Problem to work on: Across the entries below, how many lines have the word "then" in them? Respond with only the number.
━━━ Listed records ━━━
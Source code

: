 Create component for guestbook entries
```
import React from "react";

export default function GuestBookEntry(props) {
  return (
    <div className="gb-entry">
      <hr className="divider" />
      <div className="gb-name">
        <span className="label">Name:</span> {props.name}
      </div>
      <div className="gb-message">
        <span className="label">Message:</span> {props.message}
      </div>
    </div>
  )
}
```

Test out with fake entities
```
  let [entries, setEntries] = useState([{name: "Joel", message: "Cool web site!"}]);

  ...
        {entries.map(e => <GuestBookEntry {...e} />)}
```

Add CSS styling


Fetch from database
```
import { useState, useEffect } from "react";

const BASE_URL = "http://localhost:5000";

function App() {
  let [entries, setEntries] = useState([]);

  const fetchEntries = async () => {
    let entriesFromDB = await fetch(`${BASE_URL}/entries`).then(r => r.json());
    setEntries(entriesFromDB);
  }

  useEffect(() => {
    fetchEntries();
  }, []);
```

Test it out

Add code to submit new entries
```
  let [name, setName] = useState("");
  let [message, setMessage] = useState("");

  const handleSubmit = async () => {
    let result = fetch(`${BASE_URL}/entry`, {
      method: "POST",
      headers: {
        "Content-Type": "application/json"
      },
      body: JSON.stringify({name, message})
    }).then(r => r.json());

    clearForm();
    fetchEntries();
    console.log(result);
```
━━━
━━━ Listed records ━━━
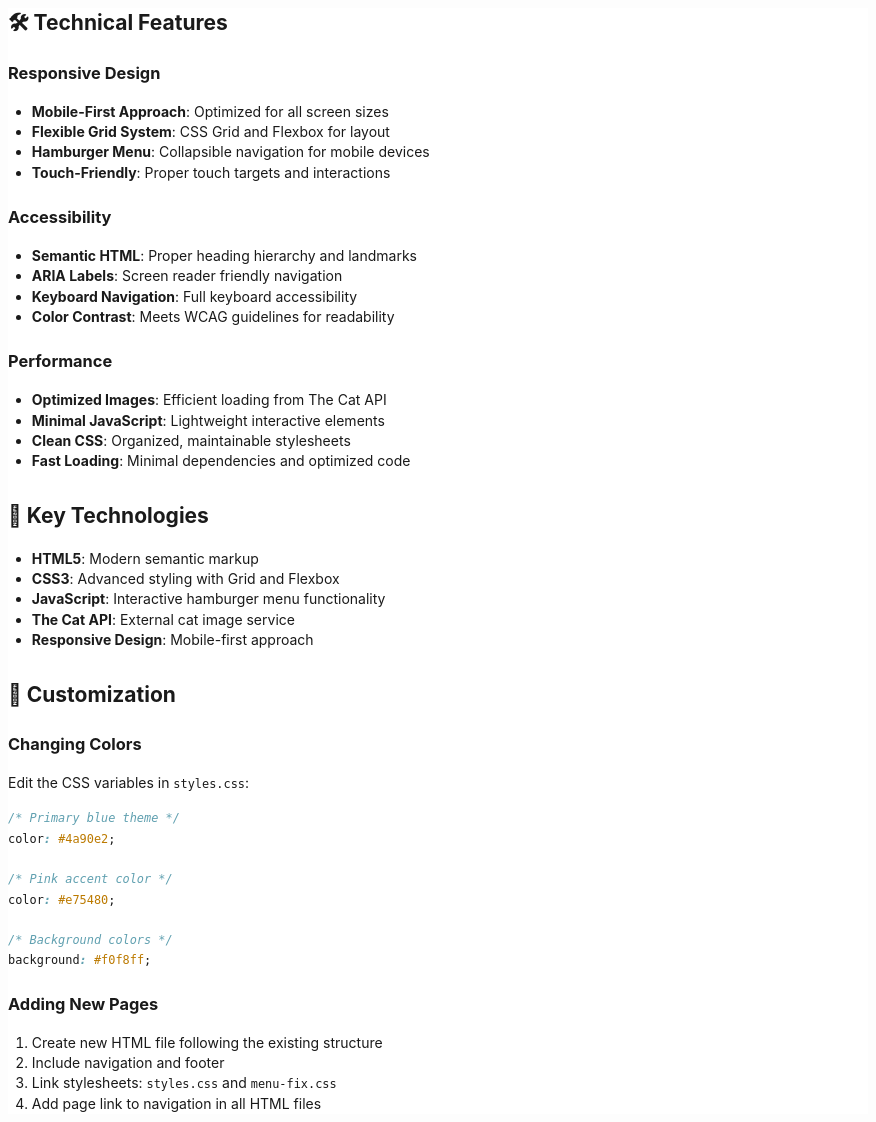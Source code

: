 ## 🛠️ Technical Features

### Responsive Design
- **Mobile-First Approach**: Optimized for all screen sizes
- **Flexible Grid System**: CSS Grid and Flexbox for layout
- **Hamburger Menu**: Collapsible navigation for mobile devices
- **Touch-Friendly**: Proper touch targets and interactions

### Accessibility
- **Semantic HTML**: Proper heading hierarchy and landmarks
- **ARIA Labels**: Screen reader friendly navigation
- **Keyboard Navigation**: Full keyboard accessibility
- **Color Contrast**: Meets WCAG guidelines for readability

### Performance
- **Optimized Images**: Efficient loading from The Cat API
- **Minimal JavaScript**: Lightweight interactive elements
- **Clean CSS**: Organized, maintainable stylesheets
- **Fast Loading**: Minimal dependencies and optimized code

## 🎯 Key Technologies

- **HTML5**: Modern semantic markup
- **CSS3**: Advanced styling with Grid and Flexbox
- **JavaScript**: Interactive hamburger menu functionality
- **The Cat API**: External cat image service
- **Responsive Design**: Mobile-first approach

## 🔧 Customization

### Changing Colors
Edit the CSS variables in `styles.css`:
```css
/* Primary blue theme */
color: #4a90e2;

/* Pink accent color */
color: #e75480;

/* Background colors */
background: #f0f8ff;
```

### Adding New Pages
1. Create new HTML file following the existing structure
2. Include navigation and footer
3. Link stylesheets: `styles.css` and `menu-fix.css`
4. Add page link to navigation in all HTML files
━━━
Task solution: 2